Various truck and engine manufacturers are reportedly divided over how the second phase of the greenhouse gas (GHG) emission reduction truck rules should be structured.
According to Climate Daily News, a newsletter produced by Inside Washington Publishers (subscription required), some engine makers are seeking separate engine and vehicle standards, while some vertically integrated truck makers are pressing for a single standard encompassing both the engine and the vehicle to meet the new GHG-reduction standards.
In their comments to the EPA, a certain engine and truck makers are siding with environmentalists in wanting EPA and NHTSA to structure the Phase 2 rule – due to be proposed in March – the same way the Phase I rule was designed, which included separate standards for the engine, (which was measured), and for the vehicle (which was modeled).
Instead, more global vertically-integrated truck OEMs – which design the entire truck, chassis and powertrain – and are urging the agency to shift to a single model-based standard that will allow them to choose a combination of devices and technologies in order to comply with a base GHG reduction standard for the full vehicle. Proponents say a “system-level optimization” approach makes the most economic sense in order to effectively meet EPA’s final GHG standard. As well, they argue that separating out components such as engines from the complete vehicle as in Phase 1, creates a divergence between “values and real-world fuel economy improvements.”
However, the report says that non-vertically integrated and independent engine makers oppose that approach “because it could undercut their investments” in the technologies they have been working on to comply with the rules. As well, add-on aerodynamic components part of an integrated tractor-trailer can be later replaced with less fuel efficient ones, they add.
Phase 2 seeks to further reduce emissions of carbon dioxide and other gases for 2018 and later model trucks. The rules, which will likely be proposed in early 2015, will affect trailers and more trucks, and will include refined testing procedures.
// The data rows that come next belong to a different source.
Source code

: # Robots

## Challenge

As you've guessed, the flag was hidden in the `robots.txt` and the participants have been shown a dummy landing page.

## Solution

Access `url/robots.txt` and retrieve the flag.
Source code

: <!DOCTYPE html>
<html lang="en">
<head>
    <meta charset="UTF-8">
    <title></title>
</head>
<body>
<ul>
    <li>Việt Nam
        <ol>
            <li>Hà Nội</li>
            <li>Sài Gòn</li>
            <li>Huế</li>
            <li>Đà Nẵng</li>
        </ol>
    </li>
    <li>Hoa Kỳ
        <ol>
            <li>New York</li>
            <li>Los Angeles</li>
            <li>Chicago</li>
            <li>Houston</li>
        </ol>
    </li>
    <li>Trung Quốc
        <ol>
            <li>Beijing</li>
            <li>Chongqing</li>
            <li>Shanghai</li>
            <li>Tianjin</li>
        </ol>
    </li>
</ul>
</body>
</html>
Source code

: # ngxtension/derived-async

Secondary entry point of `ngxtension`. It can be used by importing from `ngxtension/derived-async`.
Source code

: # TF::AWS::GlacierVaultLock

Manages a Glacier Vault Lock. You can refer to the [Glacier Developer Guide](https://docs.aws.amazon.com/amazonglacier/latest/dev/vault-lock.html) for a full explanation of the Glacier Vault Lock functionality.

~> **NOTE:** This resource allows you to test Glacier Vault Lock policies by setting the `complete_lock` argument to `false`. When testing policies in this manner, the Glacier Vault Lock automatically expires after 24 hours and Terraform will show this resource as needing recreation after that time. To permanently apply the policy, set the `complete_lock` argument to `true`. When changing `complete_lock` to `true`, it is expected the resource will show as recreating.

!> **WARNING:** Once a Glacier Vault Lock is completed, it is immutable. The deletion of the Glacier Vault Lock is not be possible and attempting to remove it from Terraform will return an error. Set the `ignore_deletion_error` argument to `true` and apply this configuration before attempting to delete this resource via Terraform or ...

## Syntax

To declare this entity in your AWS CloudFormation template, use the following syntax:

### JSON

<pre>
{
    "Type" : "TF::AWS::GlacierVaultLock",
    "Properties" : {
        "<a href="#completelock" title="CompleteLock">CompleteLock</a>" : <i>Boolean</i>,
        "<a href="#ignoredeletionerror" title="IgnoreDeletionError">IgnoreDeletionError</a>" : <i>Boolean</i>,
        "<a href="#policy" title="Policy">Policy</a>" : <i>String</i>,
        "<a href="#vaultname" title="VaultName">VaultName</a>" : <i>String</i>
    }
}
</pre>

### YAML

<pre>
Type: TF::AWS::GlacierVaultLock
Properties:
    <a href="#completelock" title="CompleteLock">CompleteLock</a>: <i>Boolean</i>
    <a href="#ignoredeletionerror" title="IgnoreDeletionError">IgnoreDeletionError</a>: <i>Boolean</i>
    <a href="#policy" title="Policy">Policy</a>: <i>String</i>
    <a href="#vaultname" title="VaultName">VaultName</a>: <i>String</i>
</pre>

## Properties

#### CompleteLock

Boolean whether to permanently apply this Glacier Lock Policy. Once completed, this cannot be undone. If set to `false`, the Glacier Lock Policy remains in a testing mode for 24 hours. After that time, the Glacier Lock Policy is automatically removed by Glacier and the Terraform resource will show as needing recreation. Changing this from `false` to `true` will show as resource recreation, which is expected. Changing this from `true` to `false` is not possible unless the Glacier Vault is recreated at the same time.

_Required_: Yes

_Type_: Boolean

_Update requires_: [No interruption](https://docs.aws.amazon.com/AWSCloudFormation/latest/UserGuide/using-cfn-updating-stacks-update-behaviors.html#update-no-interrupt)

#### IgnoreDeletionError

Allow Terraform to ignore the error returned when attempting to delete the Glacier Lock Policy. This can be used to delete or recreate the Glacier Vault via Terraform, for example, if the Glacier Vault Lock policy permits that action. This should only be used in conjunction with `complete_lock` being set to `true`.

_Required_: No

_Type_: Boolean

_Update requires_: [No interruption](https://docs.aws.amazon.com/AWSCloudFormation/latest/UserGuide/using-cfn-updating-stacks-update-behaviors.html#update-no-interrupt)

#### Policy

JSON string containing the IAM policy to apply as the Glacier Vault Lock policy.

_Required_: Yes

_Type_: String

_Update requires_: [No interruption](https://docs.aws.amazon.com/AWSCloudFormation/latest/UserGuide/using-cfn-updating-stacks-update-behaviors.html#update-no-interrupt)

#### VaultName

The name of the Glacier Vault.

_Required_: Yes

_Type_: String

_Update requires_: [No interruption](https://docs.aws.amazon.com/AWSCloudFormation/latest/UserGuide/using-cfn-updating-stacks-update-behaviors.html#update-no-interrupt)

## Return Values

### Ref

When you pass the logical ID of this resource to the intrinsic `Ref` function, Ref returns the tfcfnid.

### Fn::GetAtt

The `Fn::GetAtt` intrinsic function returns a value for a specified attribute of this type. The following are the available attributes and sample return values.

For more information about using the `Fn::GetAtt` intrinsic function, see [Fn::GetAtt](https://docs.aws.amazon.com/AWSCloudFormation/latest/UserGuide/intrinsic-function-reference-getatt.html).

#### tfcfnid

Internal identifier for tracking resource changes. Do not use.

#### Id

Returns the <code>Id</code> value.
Trailer aerodynamics, low-rolling-resistance tires and weight reduction will all likely be part of the Phase 2 requirements.
Quoting sources close to the situation, the Inside Washington report says both the EPA and NHTSA could be open to changing the approach of the standard in Phase 2.
Environmentalists meanwhile, says there should be separate truck and engine standards, but are calling for the agencies to require vehicle testing, rather than modeling, to determine compliance.